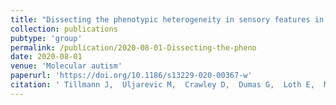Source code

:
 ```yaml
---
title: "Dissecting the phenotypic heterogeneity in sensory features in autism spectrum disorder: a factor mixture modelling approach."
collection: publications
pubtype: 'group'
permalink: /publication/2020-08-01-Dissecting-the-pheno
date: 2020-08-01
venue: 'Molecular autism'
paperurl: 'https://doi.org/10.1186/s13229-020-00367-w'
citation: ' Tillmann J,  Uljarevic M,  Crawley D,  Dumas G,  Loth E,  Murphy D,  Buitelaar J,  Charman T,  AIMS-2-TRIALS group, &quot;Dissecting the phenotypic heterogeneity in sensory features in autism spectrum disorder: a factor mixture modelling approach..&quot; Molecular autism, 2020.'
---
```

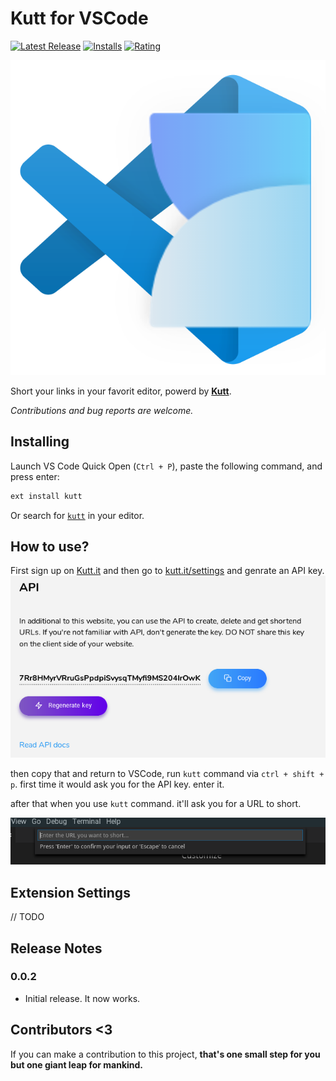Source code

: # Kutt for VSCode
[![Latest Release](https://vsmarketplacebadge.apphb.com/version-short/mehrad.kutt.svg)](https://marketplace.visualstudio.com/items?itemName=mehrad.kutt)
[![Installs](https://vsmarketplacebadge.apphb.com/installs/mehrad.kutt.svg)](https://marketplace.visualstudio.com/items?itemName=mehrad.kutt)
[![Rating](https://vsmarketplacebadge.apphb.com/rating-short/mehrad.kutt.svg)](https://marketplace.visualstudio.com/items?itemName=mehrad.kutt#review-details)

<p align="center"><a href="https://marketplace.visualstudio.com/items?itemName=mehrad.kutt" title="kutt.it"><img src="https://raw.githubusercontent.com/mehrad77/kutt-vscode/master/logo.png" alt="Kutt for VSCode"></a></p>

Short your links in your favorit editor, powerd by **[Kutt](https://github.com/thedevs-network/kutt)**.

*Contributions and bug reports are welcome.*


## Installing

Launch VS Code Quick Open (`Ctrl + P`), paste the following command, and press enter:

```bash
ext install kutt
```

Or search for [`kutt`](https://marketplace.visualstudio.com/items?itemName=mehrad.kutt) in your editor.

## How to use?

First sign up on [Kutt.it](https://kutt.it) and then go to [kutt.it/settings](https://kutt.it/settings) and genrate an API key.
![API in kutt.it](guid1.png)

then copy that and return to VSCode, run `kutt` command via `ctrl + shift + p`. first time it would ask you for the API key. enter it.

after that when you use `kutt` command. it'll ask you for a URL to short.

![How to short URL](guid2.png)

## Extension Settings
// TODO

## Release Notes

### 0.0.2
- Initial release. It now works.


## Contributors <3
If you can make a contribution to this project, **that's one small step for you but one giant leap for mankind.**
* * *
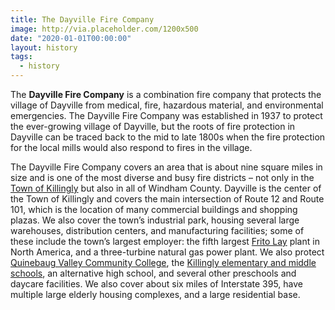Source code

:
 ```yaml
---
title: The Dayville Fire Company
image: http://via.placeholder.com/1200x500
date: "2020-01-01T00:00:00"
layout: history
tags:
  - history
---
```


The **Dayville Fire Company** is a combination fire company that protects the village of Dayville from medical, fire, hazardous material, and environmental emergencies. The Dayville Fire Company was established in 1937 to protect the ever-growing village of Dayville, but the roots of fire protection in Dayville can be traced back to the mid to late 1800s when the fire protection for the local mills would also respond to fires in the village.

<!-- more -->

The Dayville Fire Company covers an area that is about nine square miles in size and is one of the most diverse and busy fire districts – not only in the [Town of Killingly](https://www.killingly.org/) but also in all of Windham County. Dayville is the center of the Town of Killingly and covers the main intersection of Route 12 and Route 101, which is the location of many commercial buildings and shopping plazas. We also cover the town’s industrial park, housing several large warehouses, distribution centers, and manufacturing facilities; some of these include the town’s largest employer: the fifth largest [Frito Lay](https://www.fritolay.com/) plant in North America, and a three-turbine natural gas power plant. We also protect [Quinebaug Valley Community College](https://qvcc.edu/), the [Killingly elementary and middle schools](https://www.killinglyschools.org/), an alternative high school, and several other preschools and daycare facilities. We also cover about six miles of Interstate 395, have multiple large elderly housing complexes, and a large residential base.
---
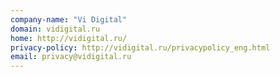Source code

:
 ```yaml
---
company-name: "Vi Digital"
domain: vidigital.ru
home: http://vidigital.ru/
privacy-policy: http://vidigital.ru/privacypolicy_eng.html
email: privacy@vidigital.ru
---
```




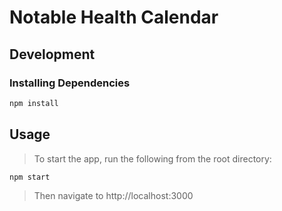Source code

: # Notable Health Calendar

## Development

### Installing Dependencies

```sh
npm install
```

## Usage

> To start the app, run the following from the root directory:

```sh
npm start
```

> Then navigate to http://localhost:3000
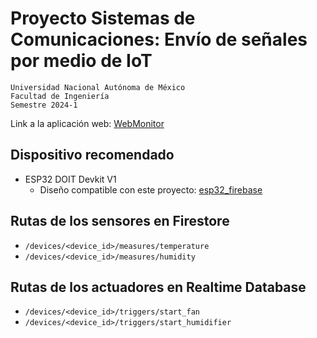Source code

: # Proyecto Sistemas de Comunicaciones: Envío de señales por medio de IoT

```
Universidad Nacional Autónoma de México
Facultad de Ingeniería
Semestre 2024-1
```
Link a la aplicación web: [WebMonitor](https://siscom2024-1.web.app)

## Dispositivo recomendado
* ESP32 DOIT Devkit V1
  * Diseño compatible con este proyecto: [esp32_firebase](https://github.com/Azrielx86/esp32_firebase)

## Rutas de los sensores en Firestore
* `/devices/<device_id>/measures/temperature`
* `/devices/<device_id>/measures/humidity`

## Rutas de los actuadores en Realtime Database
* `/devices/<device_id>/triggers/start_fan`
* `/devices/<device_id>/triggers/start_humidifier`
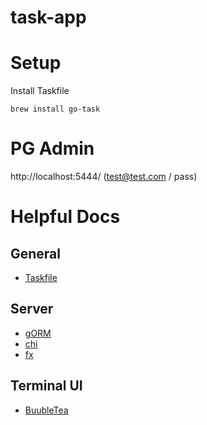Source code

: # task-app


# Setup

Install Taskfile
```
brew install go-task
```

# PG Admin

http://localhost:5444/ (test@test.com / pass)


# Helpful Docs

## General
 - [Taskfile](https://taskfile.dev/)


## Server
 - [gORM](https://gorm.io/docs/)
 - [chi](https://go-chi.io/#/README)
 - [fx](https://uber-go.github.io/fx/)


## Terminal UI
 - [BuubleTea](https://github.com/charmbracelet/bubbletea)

_ACTIVITY_
Search the records above for the string "title". Copy every line that contains it.

_RESPONSE TO THIS TASK_
title: "Dissecting the phenotypic heterogeneity in sensory features in autism spectrum disorder: a factor mixture modelling approach."
<p align="center"><a href="https://marketplace.visualstudio.com/items?itemName=mehrad.kutt" title="kutt.it"><img src="https://raw.githubusercontent.com/mehrad77/kutt-vscode/master/logo.png" alt="Kutt for VSCode"></a></p>
title: The Dayville Fire Company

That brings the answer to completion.